Bei der 153. Vollversammlung der Wiener Arbeiterkammer am 28. April 2010 appellierte AK-Präsident Tumpel an die Regierung, bei der geplanten Budgetsanierung Bedacht auf die wirtschaftliche Entwicklung zu nehmen, um sich nicht selbst ins Knie zu schießen. Zahlen sollen die Banken, die von den Rettungspaketen, die aus Steuergeldern finanziert, profitiert haben, so Tumpel. Der AK-Präsident forderte weiter eine Transaktionssteuer – wenn nicht EU-weit, dann eben in Österreich. Immerhin haben sieben Länder in Europa ähnliche Steuern, trotzdem ist die Wirtschaft dort nicht daran zerbrochen. Dringend notwendig sei das Schließen von Steuerlücken und der Kampf gegen Steuerhinterziehung. Immerhin wird geschätzt, dass ca. 300 Milliarden Euro dadurch und durch Betrug den Haushalten der EU-Länder entgeht. Keinesfalls dürfe es zu Massensteuern kommen, die jene treffen, die bereits zur Kasse gebeten wurden und die Konjunktur schwächen würden. Die geplanten Einsparungen im Gesundheitsbereich lehnte AK-Präsident Tumpel ab.

Für Empörung bei allen anderen Fraktionen sorgte ein Antrag der Freiheitlichen Arbeitnehmer, der forderte, die AK möge sich von Kammerräten distanzieren, die angeblich das Demonstrationsrecht missbrauchen und das Ansehen der Kammer schädigen würden.
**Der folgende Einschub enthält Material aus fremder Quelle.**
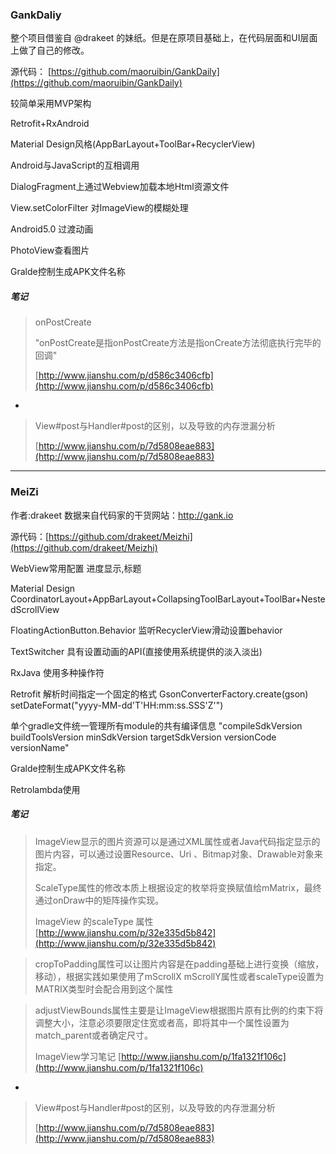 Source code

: ### GankDaliy

整个项目借鉴自 @drakeet 的妹纸。但是在原项目基础上，在代码层面和UI层面上做了自己的修改。

源代码： [https://github.com/maoruibin/GankDaily](https://github.com/maoruibin/GankDaily)

较简单采用MVP架构

Retrofit+RxAndroid

Material Design风格(AppBarLayout+ToolBar+RecyclerView)

Android与JavaScript的互相调用

DialogFragment上通过Webview加载本地Html资源文件

View.setColorFilter 对ImageView的模糊处理

Android5.0 过渡动画

PhotoView查看图片

Gralde控制生成APK文件名称

##### 笔记
> onPostCreate 	
> 
> "onPostCreate是指onPostCreate方法是指onCreate方法彻底执行完毕的回调"
> 
> [http://www.jianshu.com/p/d586c3406cfb](http://www.jianshu.com/p/d586c3406cfb)
	



-
> View#post与Handler#post的区别，以及导致的内存泄漏分析	
> 
> [http://www.jianshu.com/p/7d5808eae883](http://www.jianshu.com/p/7d5808eae883)


---
### MeiZi	
作者:drakeet 数据来自代码家的干货网站：http://gank.io
	
源代码：[https://github.com/drakeet/Meizhi](https://github.com/drakeet/Meizhi)	
	
WebView常用配置	进度显示,标题

Material Design 	CoordinatorLayout+AppBarLayout+CollapsingToolBarLayout+ToolBar+NestedScrollView

FloatingActionButton.Behavior	监听RecyclerView滑动设置behavior

TextSwitcher	具有设置动画的API(直接使用系统提供的淡入淡出)

RxJava 使用多种操作符	

Retrofit 解析时间指定一个固定的格式	GsonConverterFactory.create(gson) setDateFormat("yyyy-MM-dd'T'HH:mm:ss.SSS'Z'")

单个gradle文件统一管理所有module的共有编译信息	"compileSdkVersion buildToolsVersion minSdkVersion targetSdkVersion
versionCode versionName"

Gralde控制生成APK文件名称	

Retrolambda使用	

##### 笔记
> ImageView显示的图片资源可以是通过XML属性或者Java代码指定显示的图片内容，可以通过设置Resource、Uri 、Bitmap对象、Drawable对象来指定。  
> 
> ScaleType属性的修改本质上根据设定的枚举将变换赋值给mMatrix，最终通过onDraw中的矩阵操作实现。
> 	
> ImageView 的scaleType 属性 [http://www.jianshu.com/p/32e335d5b842](http://www.jianshu.com/p/32e335d5b842)

> cropToPadding属性可以让图片内容是在padding基础上进行变换（缩放，移动），根据实践如果使用了mScrollX mScrollY属性或者scaleType设置为MATRIX类型时会配合用到这个属性

>adjustViewBounds属性主要是让ImageView根据图片原有比例的约束下将调整大小，注意必须要限定住宽或者高，即将其中一个属性设置为match_parent或者确定尺寸。
>
>ImageView学习笔记 [http://www.jianshu.com/p/1fa1321f106c](http://www.jianshu.com/p/1fa1321f106c)

-
> View#post与Handler#post的区别，以及导致的内存泄漏分析	
> 
> [http://www.jianshu.com/p/7d5808eae883](http://www.jianshu.com/p/7d5808eae883)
Dabei war auch die Rede von „unzähligen gewalttätigen Links-Faschisten“, die gegen den Burschenschafter-Ball und damit gegen Rechtsextremismus demonstrierten.

Robert Hobek, AK-Rat des Gewerkschaftlichen Linksblocks, erinnerte an den Spruch „lernen Sie aus der Geschichte“ und empfahl dies Rösch, dem Fraktionsführer der Freiheitlichen in der Wiener AK. Wenn es darum geht, wer das Ansehen der AK schädigt, möge sich die FA erinnern, dass es die Freiheitlichen waren, welche die Existenz der AK in Frage gestellt bzw. eine Reduzierung der AK-Umlage forderten, was auch zu einer Reduzierung der Leistungen geführt hätte. Willi Mernyi von der FSG betonte, wo die Meinungsfreiheit endet: Faschismus ist keine Meinung, sondern ein Verbrechen.
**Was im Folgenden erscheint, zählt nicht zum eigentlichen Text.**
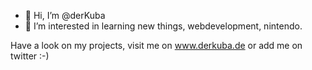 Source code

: - 👋 Hi, I’m @derKuba
- 👀 I’m interested in learning new things, webdevelopment, nintendo.

Have a look on my projects, visit me on www.derkuba.de or add me on twitter :-)

<!---
derKuba/derKuba is a ✨ special ✨ repository because its `README.md` (this file) appears on your GitHub profile.
You can click the Preview link to take a look at your changes.
--->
GLB-AK-Rat Robert Hobek nahm auch zum Antrag des GLB, das Postmarktgesetz zurückzunehmen, Stellung, da dieses letztlich das Ende der Postämter in ihrer gewohnten Qualität, dort wo es sie noch gibt und nicht schon den bisherigen Zusperrwellen zum Opfer gefallen sind, bedeutet. Er erinnerte daran, dass es die rot-schwarze Regierung war, welche für den EU-Beitritt die Post auf die Privatisierung vorbereitet hat. Ohne größeren Widerstand der Gewerkschaft kam es auch zum Börsegang der Post. Während die FCG für die Zuweisung des GLB-Antrags war, wurde dieser von der FSG-Mehrheit in der Wiener AK abgeschmettert.

Nachstehend der Antrag des GLB im Wortlaut:

Antrag 1: Rücknahme des Postmarktgesetzes

Die 153. Vollversammlung der Wiener Arbeiterkammer wird sich mit allen ihr zur Verfügung stehenden Mitteln für die Rücknahme des Postmarktgesetzes und die Rückführung der Post in öffentliches Eigentum sowie für den verfassungsmäßigen Schutz öffentlicher Dienstleistungen einsetzen.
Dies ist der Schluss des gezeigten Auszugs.